灼灼艳阳天,漫漫骑行路,不得不说,我二人选了一个好时候,走时那几日,怕是这一年中最热的几天,顶着39度的太阳,空气都变得扭曲,开弓没有回头箭,既是开始了,便要走到底。
那日下午,自一家车店装好货架绑好包裹便缓行至杭州边境,此处虽也属杭州,但没有市中的那股子傲气和威严,更像是个和蔼的老者,笑眯眯的看着来往的过客,夜市人头攒动,叫卖声、呼喊声此起彼伏,热闹非凡。
第二天的路,倒不知说好不好,导航的那条小路,蜿蜒曲折,高低不齐,却是十分的难走,但就这条路让我见到了真正江南水乡吴地风光,那些个小村古镇,别有一番滋味。这颠簸小路,倒不是白走一遭,日落许久,才堪堪到湖州,洗漱休息。
次日经由湖州出发,环太湖前往溧阳市,出发前我特意去看了项王公园,项王像执戈立马于城前倒确是有几分英姿,若是真霸王,怕是这山河都为之失色吧。

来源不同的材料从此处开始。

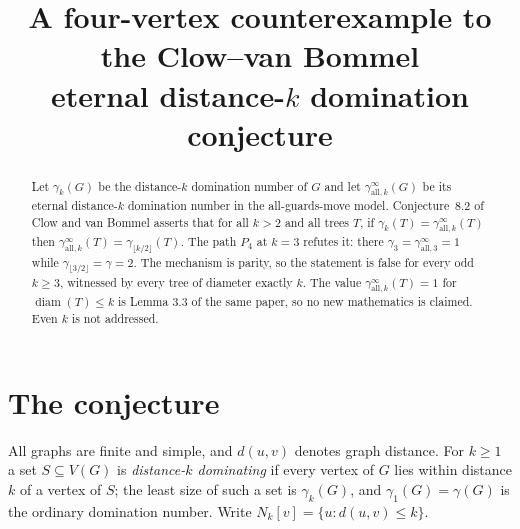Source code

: \documentclass[11pt]{amsart}
\begin{document}
\title[A four-vertex counterexample]
{A four-vertex counterexample to the Clow--van Bommel\\
 eternal distance-$k$ domination conjecture}

\date{}


\begin{abstract}
Let $\gamma_k(G)$ be the distance-$k$ domination number of $G$ and let
$\gamma_{\mathrm{all},k}^{\infty}(G)$ be its eternal distance-$k$ domination
number in the all-guards-move model. Conjecture~8.2 of Clow and van Bommel
asserts that for all $k>2$ and all trees $T$, if
$\gamma_k(T)=\gamma_{\mathrm{all},k}^{\infty}(T)$ then
$\gamma_{\mathrm{all},k}^{\infty}(T)=\gamma_{\lfloor k/2\rfloor}(T)$.
The path $P_4$ at $k=3$ refutes it: there
$\gamma_3=\gamma_{\mathrm{all},3}^{\infty}=1$ while
$\gamma_{\lfloor 3/2\rfloor}=\gamma=2$. The mechanism is parity, so the
statement is false for every odd $k\ge3$, witnessed by every tree of diameter
exactly $k$. The value $\gamma_{\mathrm{all},k}^{\infty}(T)=1$ for
$\operatorname{diam}(T)\le k$ is Lemma 3.3 of the same paper, so no new
mathematics is claimed. Even $k$ is not addressed.
\end{abstract}

\maketitle

\section{The conjecture}

All graphs are finite and simple, and $d(u,v)$ denotes graph distance. For
$k\ge1$ a set $S\subseteq V(G)$ is \emph{distance-$k$ dominating} if every
vertex of $G$ lies within distance $k$ of a vertex of $S$; the least size of
such a set is $\gamma_k(G)$, and $\gamma_1(G)=\gamma(G)$ is the ordinary
domination number. Write $N_k[v]=\{u: d(u,v)\le k\}$.
\end{document}
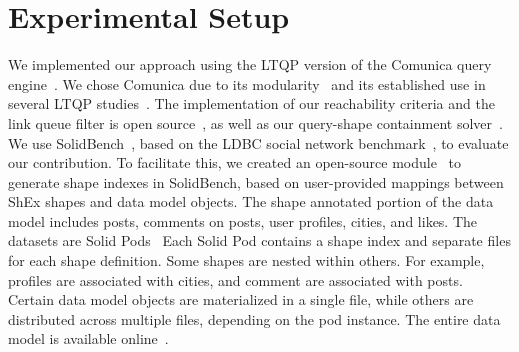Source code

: \section{Experimental Setup}







We implemented our approach using the LTQP version of the Comunica query engine~\cite{taelman_iswc_resources_comunica_2018}.
We chose Comunica due to its modularity~\cite{taelman_swj_componentsjs_2022} and its established use in several LTQP studies~\cite{Bogaerts2021LinkTW, Taelman2023, eschauzier_quweda_linkqueue_2023, Hanski2024, eschauzier_amw_rcubemetric_2024, tam2024opportunitiesshapebasedoptimizationlink}.
The implementation of our reachability criteria and the link queue filter is open source~, as well as our query-shape containment solver~.
We use SolidBench~\cite{Taelman2023}, based on the LDBC social network benchmark~\cite{Angles2020}, to evaluate our contribution. 
To facilitate this, we created an open-source module~ to generate shape indexes in SolidBench, based on user-provided mappings between ShEx shapes and data model objects.
The shape annotated portion of the data model includes posts, comments on posts, user profiles, cities, and likes.
The datasets are Solid Pods~\cite{Taelman2023}
Each Solid Pod contains a shape index and separate files for each shape definition.
Some shapes are nested within others. 
For example, profiles are associated with cities, and comment are associated with posts.
Certain data model objects are materialized in a single file, while others are distributed across multiple files, depending on the pod instance.
The entire data model is available online~.




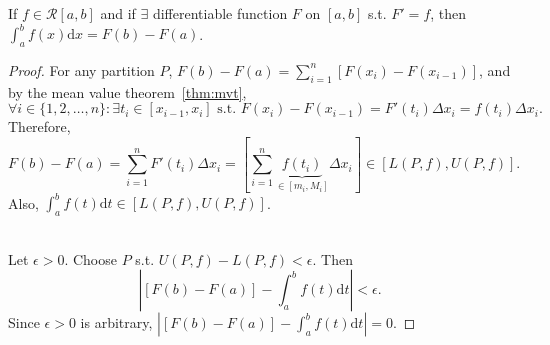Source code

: \begin{thm}
	\label{thm:ftc}
	If $f \in \mathscr{R}[a,b]$ and if $\exists$ differentiable function $F$ on $[a,b]$ s.t. $F'=f$, then $\int_{a}^{b}{f(x)\mathrm{d}x}=F(b)-F(a)$.
	\begin{proof}
		For any partition $P$, $F(b)-F(a)=\sum_{i=1}^{n}{[F(x_{i})-F(x_{i-1})]}$, and by the mean value theorem~\ref{thm:mvt},
		\[
			\forall{i \in \{1,2,\ldots ,n\} }:\exists{t_i \in [x_{i-1},x_{i}]} \text{ s.t. } F(x_{i})-F(x_{i-1})=F'(t_i) \Delta x_i=f(t_i) \Delta x_i
			.\]
		Therefore,
		\[
			F(b)-F(a)=\sum_{i=1}^{n}{F'(t_i) \Delta x_i}=\left[\sum_{i=1}^{n}{\underbrace{f(t_i)}_{\in [m_i,M_i]} \Delta x_i}\right] \in [L(P,f),U(P,f)]
			.\]
		Also, $\int_{a}^{b}{f(t)\mathrm{d}t} \in [L(P,f),U(P,f)]$.\\
		\\
		Let $\epsilon>0$. Choose $P$ s.t. $U(P,f)-L(P,f)<\epsilon$. Then
		\[
			\left|[F(b)-F(a)]-\int_{a}^{b}{f(t)\mathrm{d}t}\right|<\epsilon
			.\]
		Since $\epsilon>0$ is arbitrary, $\left|[F(b)-F(a)]-\int_{a}^{b}{f(t)\mathrm{d}t}\right|=0$.
	\end{proof}
\end{thm}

又经丹阳往北,渡船过长江,走过长江,这条路便大致已过三分有一,双臂的皮肤愈加黝黑,水泡也时常起,便一抹而过,若不是那瓶救了命的防晒霜,怕是这条路会更加难走。
行至高邮,得见京杭大运河,世人皆数炀帝之恶,然创科举,建东都,凿运河,伐北胡,此皆为不世功,古之圣贤皆有错,况君王乎。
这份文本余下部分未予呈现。